Nach der Machtergreifung beziehen die Nationalsozialisten die Telefunken Gesellschaft in ihre strategischen Kriegsvorbereitungen ein. Die Wehrmacht finanziert deshalb zu einem Drittel die Zusammenführung der verstreuten Produktionsstätten. So entsteht ab 1937 ein neues Werksgelände in Zehlendorf.

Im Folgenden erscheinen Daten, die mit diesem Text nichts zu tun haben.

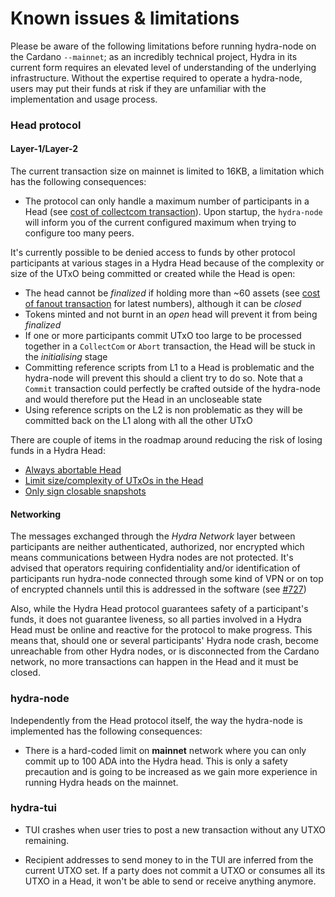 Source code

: # Known issues & limitations

Please be aware of the following limitations before running hydra-node
on the Cardano `--mainnet`; as an incredibly technical project, Hydra
in its current form requires an elevated level of understanding of the
underlying infrastructure. Without the expertise required to operate a
hydra-node, users may put their funds at risk if they are unfamiliar
with the implementation and usage process.

### Head protocol

#### Layer-1/Layer-2

The current transaction size on mainnet is limited to 16KB, a limitation which has the following consequences:

- The protocol can only handle a maximum number of participants in a
  Head (see [cost of collectcom
  transaction](/benchmarks/transaction-cost/#cost-of-collectcom-transaction)). Upon
  startup, the `hydra-node` will inform you of the current
  configured maximum when trying to configure too many peers.

It's currently possible to be denied access to funds by other protocol
participants at various stages in a Hydra Head because of the
complexity or size of the UTxO being committed or created while the
Head is open:

- The head cannot be _finalized_ if holding more than ~60 assets
  (see [cost of fanout
  transaction](https://hydra.family/head-protocol/benchmarks/transaction-cost/#cost-of-fanout-transaction)
  for latest numbers), although it can be _closed_
- Tokens minted and not burnt in an _open_ head will prevent it from being _finalized_
- If one or more participants commit UTxO too large to be processed
  together in a `CollectCom` or `Abort` transaction, the Head will
  be stuck in the _initialising_ stage
- Committing reference scripts from L1 to a Head is problematic and
  the hydra-node will prevent this should a client try to do
  so. Note that a `Commit` transaction could perfectly be crafted
  outside of the hydra-node and would therefore put the Head in an
  uncloseable state
- Using reference scripts on the L2 is non problematic as they will
  be committed back on the L1 along with all the other UTxO

There are couple of items in the roadmap around reducing the risk of losing funds in a Hydra Head:

- [Always abortable Head](https://github.com/input-output-hk/hydra/issues/699)
- [Limit size/complexity of UTxOs in the Head](https://github.com/input-output-hk/hydra/issues/698)
- [Only sign closable snapshots](https://github.com/input-output-hk/hydra/issues/370)

#### Networking

The messages exchanged through the _Hydra Network_ layer between
participants are neither authenticated, authorized, nor encrypted
which means communications between Hydra nodes are not protected. It's
advised that operators requiring confidentiality and/or identification
of participants run hydra-node connected through some kind of VPN or
on top of encrypted channels until this is addressed in the software
(see [#727](https://github.com/input-output-hk/hydra/issues/727))

Also, while the Hydra Head protocol guarantees safety of a
participant's funds, it does not guarantee liveness, so all parties
involved in a Hydra Head must be online and reactive for the protocol
to make progress. This means that, should one or several participants'
Hydra node crash, become unreachable from other Hydra nodes, or is
disconnected from the Cardano network, no more transactions can happen
in the Head and it must be closed.

### hydra-node

Independently from the Head protocol itself, the way the hydra-node is
implemented has the following consequences:

- There is a hard-coded limit on **mainnet** network where you can
  only commit up to 100 ADA into the Hydra head. This is only a safety
  precaution and is going to be increased as we gain more experience
  in running Hydra heads on the mainnet.

### hydra-tui

- TUI crashes when user tries to post a new transaction without any UTXO remaining.

- Recipient addresses to send money to in the TUI are inferred from
  the current UTXO set. If a party does not commit a UTXO or consumes
  all its UTXO in a Head, it won't be able to send or receive anything
  anymore.
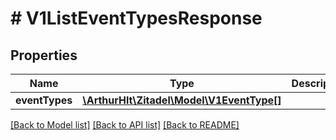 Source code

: # # V1ListEventTypesResponse

## Properties

Name | Type | Description | Notes
------------ | ------------- | ------------- | -------------
**eventTypes** | [**\ArthurHlt\Zitadel\Model\V1EventType[]**](V1EventType.md) |  | [optional]

[[Back to Model list]](../../README.md#models) [[Back to API list]](../../README.md#endpoints) [[Back to README]](../../README.md)

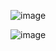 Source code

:
![image](https://github.com/lherbeng/kubernetes/assets/72662912/ba3b18d7-0a38-47db-8c20-5fc53944e2d1)





![image](https://github.com/lherbeng/kubernetes/assets/72662912/c097ca2d-c033-46d4-ac2c-0e8b68e9b15c)

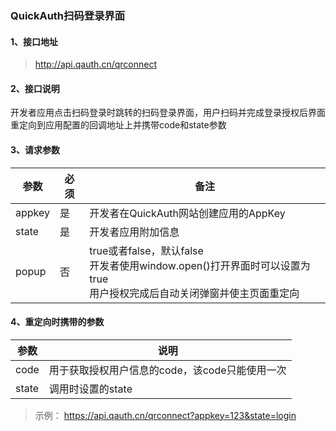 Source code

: ### QuickAuth扫码登录界面

#### 1、接口地址

> http://api.qauth.cn/qrconnect

#### 2、接口说明 

开发者应用点击扫码登录时跳转的扫码登录界面，用户扫码并完成登录授权后界面重定向到应用配置的回调地址上并携带code和state参数

#### 3、请求参数

|参数|必须|备注|
|--|--|--|
|appkey|是|开发者在QuickAuth网站创建应用的AppKey|
|state|是|开发者应用附加信息|
|popup|否|true或者false，默认false<br />开发者使用window.open()打开界面时可以设置为true<br />用户授权完成后自动关闭弹窗并使主页面重定向|

#### 4、重定向时携带的参数

|参数|说明|
|--|--|
|code|用于获取授权用户信息的code，该code只能使用一次|
|state|调用时设置的state|

> 示例： https://api.qauth.cn/qrconnect?appkey=123&state=login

Der Siemens-Hausarchitekt Hans Hertlein entwirft ein sachlich-modernes Bauensemble in Stahlskelettbauweise. Schlichte Rasterfassaden und flache Dächer kleiden Werkstätten, Warenlager und Büros. Der neungeschossige Uhrenturm an der Hauptverwaltung macht das 240.000 m2 große Areal von weitem sichtbar. Die riesige Asphaltfläche davor entsteht als Teil eines Stadtrings für die von Albert Speer geplante „Welthauptstadt Germania“ und wird als Aufmarschplatz genutzt. Im Zweiten Weltkrieg arbeiten in dem Werk statt der ursprünglich vorgesehenen 6.000 Menschen nun 10.000. Darunter auch hunderte von französischen und polnischen Zwangsarbeiter:innen, die unter elenden Bedingungen ausgebeutet werden.
Nach dem Krieg macht die US-Armee den Komplex zu einem ihrer drei Stützpunkte in West-Berlin. In den „McNair Barracks“ sind bis zu 2.300 Soldaten und Militärangehörige untergebracht. Sie leben in Mannschaftsheimen und Wohnungen. Eine Schule, eine Kirche, eine Bibliothek, Turnhallen, Läden und ein Kino bringen amerikanischen Lebensstil nach Berlin. Auf Speers unvollendetem Stadtring marschieren jetzt amerikanische GIs. 1976 wird die Fläche nach dem amerikanischen Unabhängigkeitstag benannt und heißt fortan „Platz des 4. Juli“. Derzeit plant das Land Berlin, die Hälfte des Platzes als Klimaausgleichsfläche zu entsiegeln und damit das Stadtklima zu verbessern.
1994, fünf Jahre nach dem Fall der Berliner Mauer, zieht die US-Armee ab. Nach 2000 entstehen in der ehemaligen Kaserne Wohnungen. Einige der Hauptgebäude wurden dafür mit Staffelgeschossen aufgestockt.